(Given data Opens)
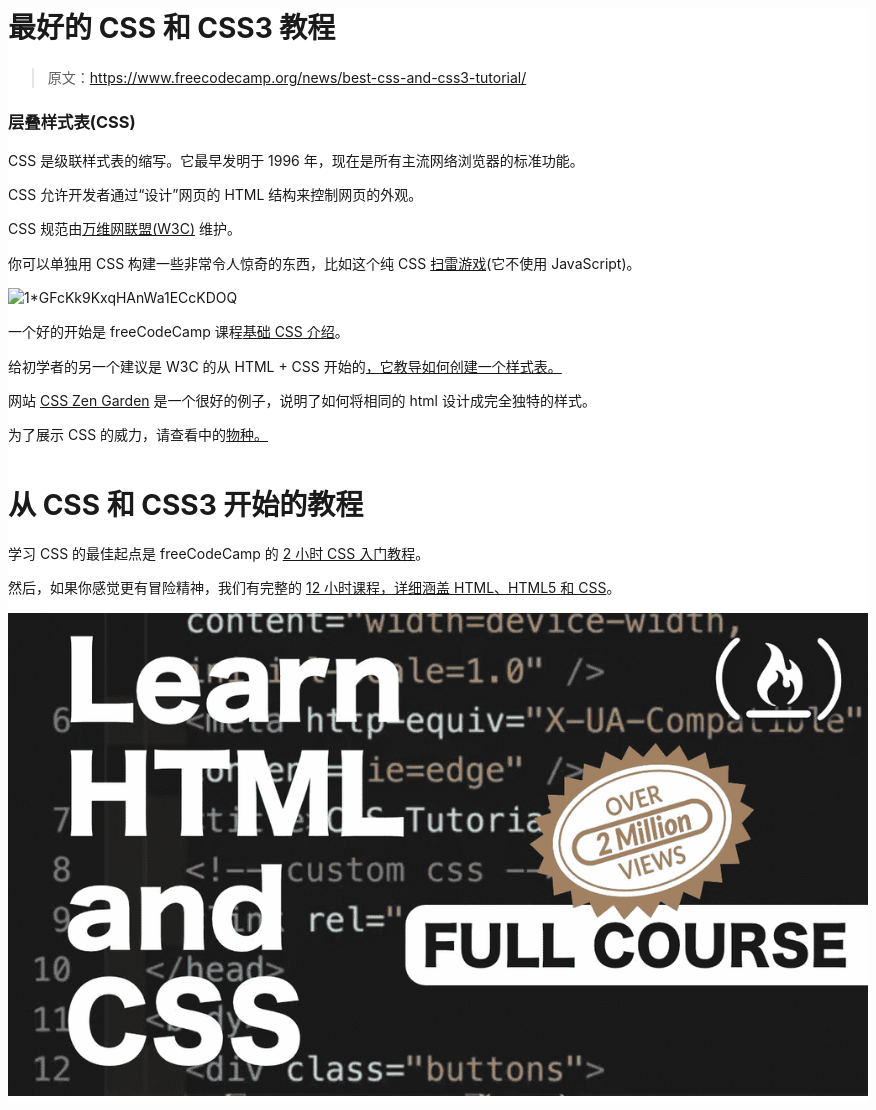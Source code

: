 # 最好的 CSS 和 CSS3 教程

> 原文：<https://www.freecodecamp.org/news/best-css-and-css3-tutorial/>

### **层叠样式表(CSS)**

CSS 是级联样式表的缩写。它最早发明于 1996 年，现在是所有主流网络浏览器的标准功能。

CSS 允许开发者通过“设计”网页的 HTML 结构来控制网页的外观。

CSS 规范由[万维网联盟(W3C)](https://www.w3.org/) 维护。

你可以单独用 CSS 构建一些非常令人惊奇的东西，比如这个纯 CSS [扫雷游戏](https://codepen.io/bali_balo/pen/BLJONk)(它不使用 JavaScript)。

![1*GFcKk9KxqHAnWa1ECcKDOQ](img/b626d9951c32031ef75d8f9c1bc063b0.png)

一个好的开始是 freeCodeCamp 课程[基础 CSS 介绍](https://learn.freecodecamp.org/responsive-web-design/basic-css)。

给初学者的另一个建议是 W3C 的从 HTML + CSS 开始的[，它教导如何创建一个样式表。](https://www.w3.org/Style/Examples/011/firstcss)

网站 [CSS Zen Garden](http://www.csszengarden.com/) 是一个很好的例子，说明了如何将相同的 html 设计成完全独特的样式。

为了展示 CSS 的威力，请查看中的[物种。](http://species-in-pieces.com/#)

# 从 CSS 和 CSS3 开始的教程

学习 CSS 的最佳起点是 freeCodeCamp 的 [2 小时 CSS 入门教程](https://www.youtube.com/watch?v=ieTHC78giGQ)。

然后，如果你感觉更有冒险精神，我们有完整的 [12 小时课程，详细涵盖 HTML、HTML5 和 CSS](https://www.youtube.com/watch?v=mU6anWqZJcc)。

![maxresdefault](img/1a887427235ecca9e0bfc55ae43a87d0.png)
(Given data Closes)
(Given data Opens)
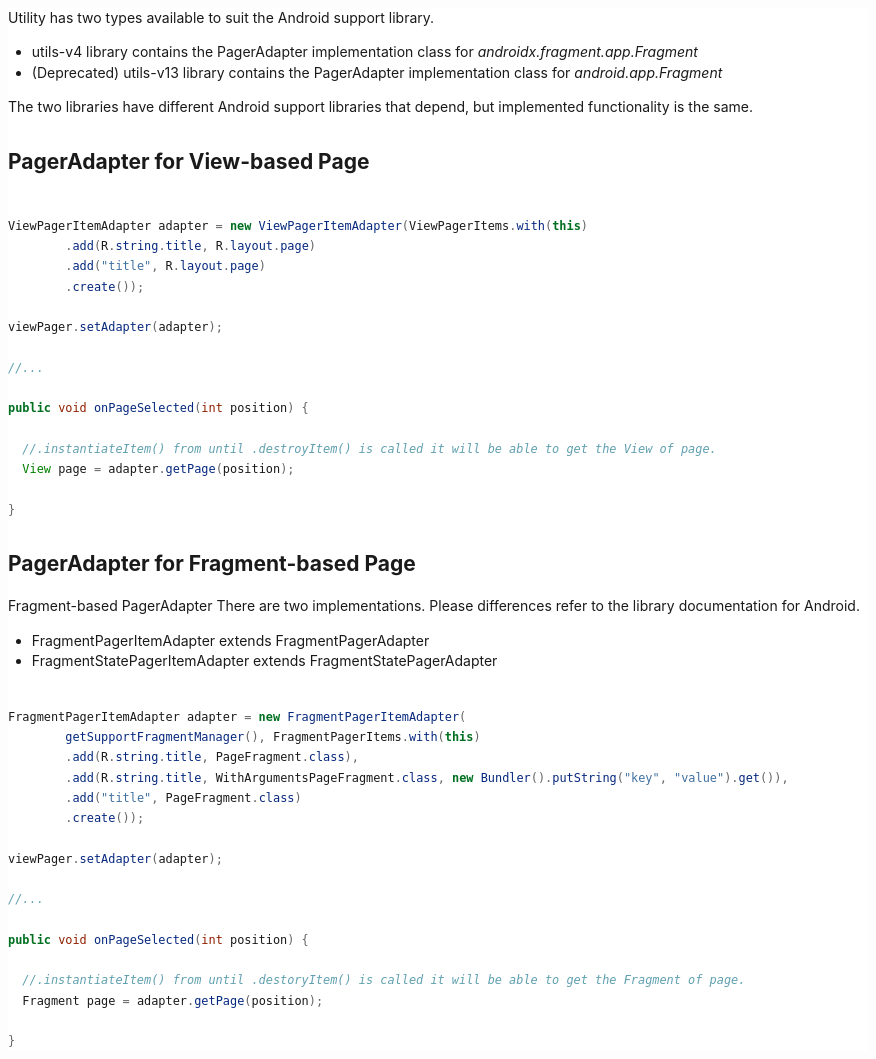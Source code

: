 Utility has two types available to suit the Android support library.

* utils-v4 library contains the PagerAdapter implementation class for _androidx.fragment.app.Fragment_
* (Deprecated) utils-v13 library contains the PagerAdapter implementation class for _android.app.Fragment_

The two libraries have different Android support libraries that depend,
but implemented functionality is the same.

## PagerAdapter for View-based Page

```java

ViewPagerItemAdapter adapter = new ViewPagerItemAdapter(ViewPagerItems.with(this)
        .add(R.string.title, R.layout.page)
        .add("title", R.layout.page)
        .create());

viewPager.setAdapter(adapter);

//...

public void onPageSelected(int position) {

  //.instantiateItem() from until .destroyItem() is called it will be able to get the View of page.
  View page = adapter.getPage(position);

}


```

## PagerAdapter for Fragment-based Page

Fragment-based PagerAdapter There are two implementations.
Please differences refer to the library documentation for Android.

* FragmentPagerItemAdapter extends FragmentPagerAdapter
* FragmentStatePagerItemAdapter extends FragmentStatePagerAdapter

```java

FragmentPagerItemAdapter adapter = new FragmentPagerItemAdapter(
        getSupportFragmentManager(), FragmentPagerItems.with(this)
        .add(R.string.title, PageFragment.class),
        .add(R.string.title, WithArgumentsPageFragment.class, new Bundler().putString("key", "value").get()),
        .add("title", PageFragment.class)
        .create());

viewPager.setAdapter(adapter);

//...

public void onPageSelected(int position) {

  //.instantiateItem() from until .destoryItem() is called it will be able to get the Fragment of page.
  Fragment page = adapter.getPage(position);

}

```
(Given data Closes)
### Task statement
Lines above that have "will": copy each of them.

### Your response
  //.instantiateItem() from until .destroyItem() is called it will be able to get the View of page.
  //.instantiateItem() from until .destoryItem() is called it will be able to get the Fragment of page.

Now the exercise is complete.